------ EXTRACTED INFORMATION
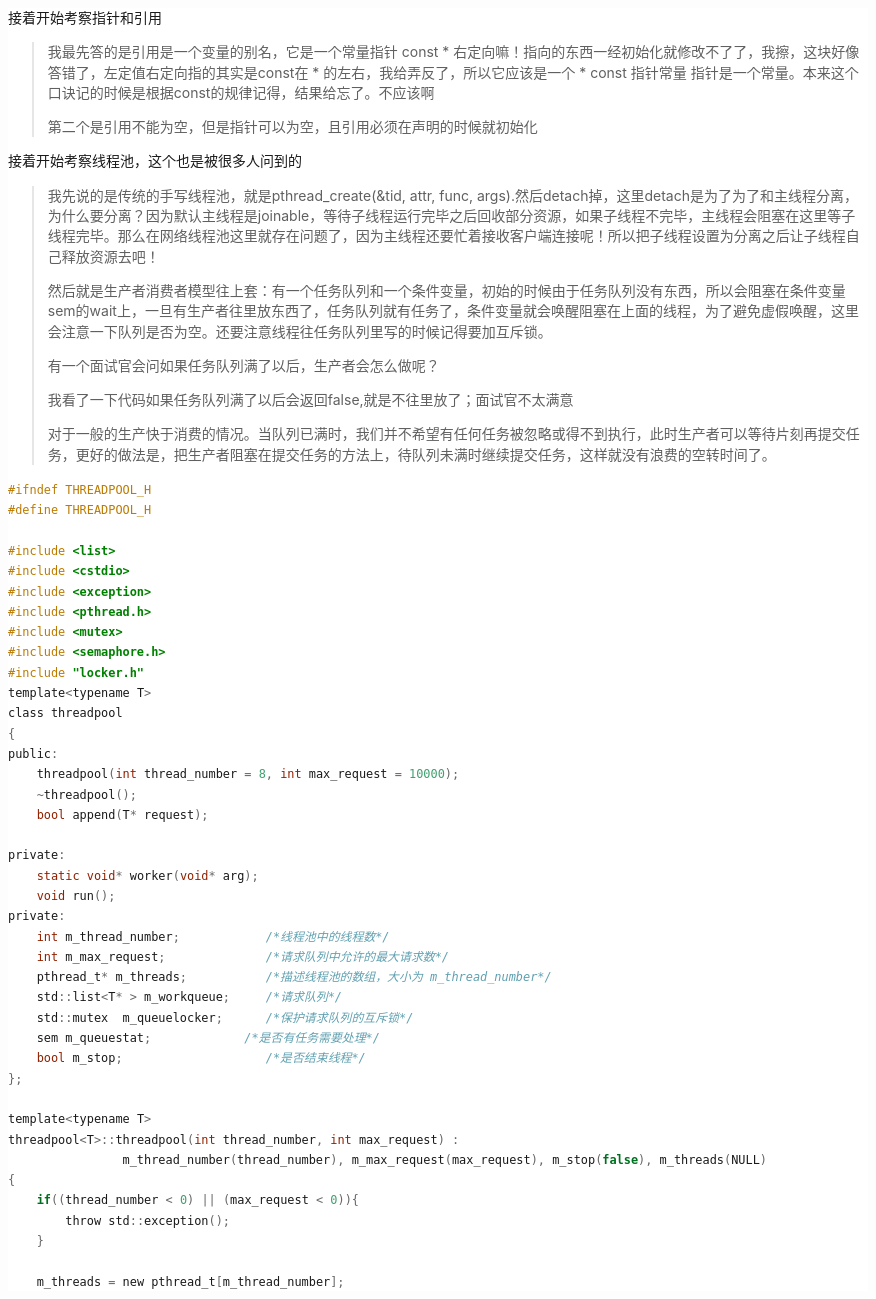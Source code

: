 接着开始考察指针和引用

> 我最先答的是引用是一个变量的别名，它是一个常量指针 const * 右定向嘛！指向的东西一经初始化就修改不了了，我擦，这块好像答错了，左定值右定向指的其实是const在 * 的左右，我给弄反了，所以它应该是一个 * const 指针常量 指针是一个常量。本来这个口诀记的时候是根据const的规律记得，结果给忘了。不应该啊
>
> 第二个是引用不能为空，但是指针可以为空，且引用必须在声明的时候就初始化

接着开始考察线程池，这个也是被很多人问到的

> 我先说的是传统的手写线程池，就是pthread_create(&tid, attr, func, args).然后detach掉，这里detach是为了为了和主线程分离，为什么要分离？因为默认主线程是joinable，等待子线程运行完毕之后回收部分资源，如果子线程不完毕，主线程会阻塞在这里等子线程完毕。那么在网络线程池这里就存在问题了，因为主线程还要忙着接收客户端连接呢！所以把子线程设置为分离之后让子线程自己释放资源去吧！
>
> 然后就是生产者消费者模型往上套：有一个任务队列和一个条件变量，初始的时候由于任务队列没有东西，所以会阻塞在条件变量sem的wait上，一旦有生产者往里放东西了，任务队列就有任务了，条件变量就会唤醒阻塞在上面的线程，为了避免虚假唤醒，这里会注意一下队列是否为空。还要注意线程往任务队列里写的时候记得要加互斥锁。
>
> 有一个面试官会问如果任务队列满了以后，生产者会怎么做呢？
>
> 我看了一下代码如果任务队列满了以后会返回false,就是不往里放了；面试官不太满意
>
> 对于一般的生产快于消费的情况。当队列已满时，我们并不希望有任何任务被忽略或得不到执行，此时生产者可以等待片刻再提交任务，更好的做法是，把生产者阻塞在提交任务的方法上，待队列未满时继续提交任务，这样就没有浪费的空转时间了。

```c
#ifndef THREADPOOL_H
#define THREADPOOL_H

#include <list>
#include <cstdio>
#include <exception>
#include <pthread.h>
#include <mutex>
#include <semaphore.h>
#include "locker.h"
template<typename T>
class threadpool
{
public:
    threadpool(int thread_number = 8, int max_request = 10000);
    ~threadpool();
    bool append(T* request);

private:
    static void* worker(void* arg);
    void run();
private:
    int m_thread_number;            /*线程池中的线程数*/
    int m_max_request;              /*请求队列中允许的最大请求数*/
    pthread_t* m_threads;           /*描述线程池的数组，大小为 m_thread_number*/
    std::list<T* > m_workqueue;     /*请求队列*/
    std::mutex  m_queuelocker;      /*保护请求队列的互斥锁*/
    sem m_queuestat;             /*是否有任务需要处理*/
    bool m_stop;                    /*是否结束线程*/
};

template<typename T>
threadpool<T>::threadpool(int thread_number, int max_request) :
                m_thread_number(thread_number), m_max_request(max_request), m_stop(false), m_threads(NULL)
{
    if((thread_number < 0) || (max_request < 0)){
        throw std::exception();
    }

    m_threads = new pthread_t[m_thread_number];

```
------------
------ EXTRACTED INFORMATION
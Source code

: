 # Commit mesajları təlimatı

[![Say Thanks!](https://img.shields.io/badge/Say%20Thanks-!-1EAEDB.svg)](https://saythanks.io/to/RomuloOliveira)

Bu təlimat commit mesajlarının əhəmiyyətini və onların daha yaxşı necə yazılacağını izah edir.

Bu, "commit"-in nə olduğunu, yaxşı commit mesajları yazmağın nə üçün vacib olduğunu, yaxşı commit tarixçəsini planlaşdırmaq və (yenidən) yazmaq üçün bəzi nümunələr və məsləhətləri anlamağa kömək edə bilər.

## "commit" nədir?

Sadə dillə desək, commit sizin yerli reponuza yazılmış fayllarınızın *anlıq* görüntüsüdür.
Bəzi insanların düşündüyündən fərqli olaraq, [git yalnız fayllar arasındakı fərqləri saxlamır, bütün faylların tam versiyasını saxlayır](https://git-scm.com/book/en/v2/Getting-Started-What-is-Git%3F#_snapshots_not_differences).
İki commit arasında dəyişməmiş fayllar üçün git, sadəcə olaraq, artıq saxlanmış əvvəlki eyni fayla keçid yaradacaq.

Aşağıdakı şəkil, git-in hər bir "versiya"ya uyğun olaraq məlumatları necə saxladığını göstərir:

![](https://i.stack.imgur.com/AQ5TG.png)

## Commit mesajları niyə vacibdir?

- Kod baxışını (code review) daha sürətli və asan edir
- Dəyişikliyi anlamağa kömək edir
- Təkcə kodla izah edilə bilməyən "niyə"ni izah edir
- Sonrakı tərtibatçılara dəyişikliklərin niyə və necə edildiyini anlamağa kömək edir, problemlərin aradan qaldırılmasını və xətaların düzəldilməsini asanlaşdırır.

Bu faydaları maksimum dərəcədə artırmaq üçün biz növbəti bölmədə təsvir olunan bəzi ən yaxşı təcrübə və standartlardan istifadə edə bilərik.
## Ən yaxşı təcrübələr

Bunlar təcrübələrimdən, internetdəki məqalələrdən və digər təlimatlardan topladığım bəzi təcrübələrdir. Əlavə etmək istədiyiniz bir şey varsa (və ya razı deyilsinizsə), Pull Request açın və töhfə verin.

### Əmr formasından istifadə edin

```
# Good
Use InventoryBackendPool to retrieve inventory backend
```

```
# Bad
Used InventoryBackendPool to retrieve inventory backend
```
------------
------ EXTRACTED INFORMATION
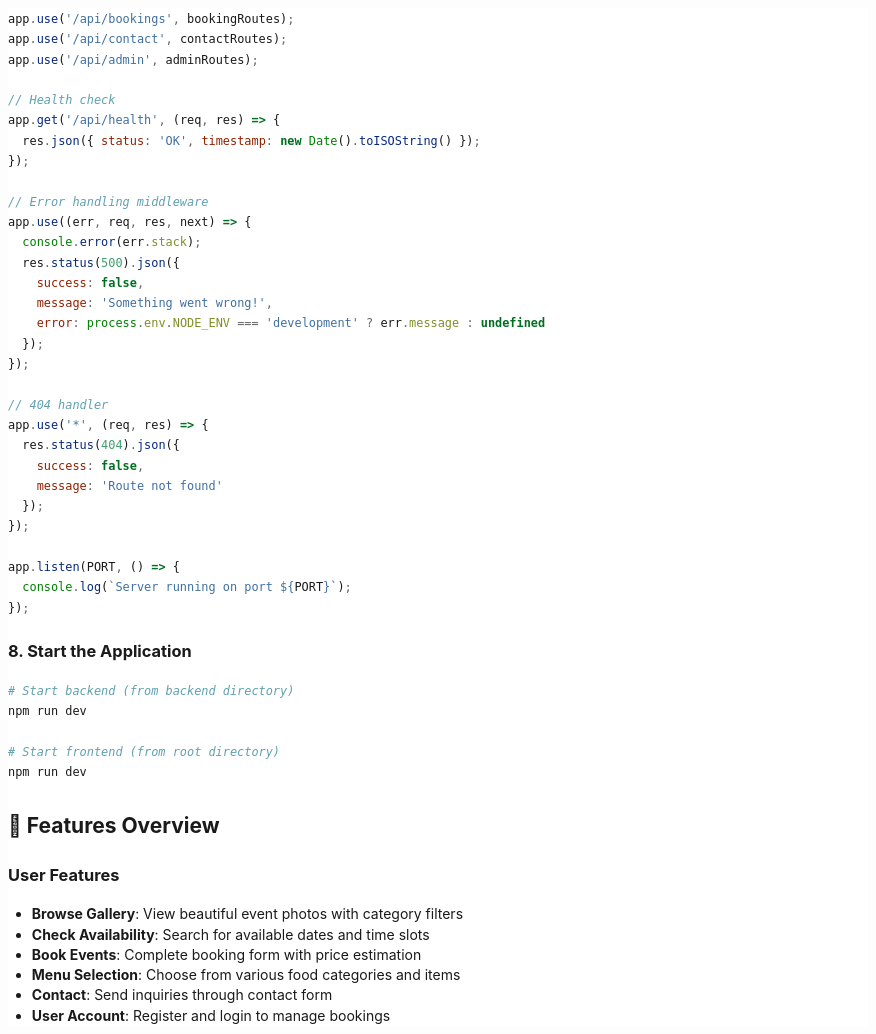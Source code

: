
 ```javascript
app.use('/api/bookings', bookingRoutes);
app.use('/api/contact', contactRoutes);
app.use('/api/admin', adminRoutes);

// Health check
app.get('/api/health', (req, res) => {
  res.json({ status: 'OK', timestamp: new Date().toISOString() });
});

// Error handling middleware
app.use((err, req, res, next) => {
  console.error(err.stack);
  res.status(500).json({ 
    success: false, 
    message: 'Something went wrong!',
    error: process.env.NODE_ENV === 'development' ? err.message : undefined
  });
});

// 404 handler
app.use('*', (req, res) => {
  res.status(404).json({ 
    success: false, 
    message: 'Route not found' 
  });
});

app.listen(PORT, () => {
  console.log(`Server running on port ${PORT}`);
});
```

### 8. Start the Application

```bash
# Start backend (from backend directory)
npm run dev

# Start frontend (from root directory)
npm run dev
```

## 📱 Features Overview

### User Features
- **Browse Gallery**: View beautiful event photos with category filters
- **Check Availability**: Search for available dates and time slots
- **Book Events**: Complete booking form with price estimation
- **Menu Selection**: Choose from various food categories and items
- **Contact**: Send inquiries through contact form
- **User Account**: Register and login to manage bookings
------------
For each line in the entries that contains the string "daha", make a copy.

Bu təlimat commit mesajlarının əhəmiyyətini və onların daha yaxşı necə yazılacağını izah edir.
- Kod baxışını (code review) daha sürətli və asan edir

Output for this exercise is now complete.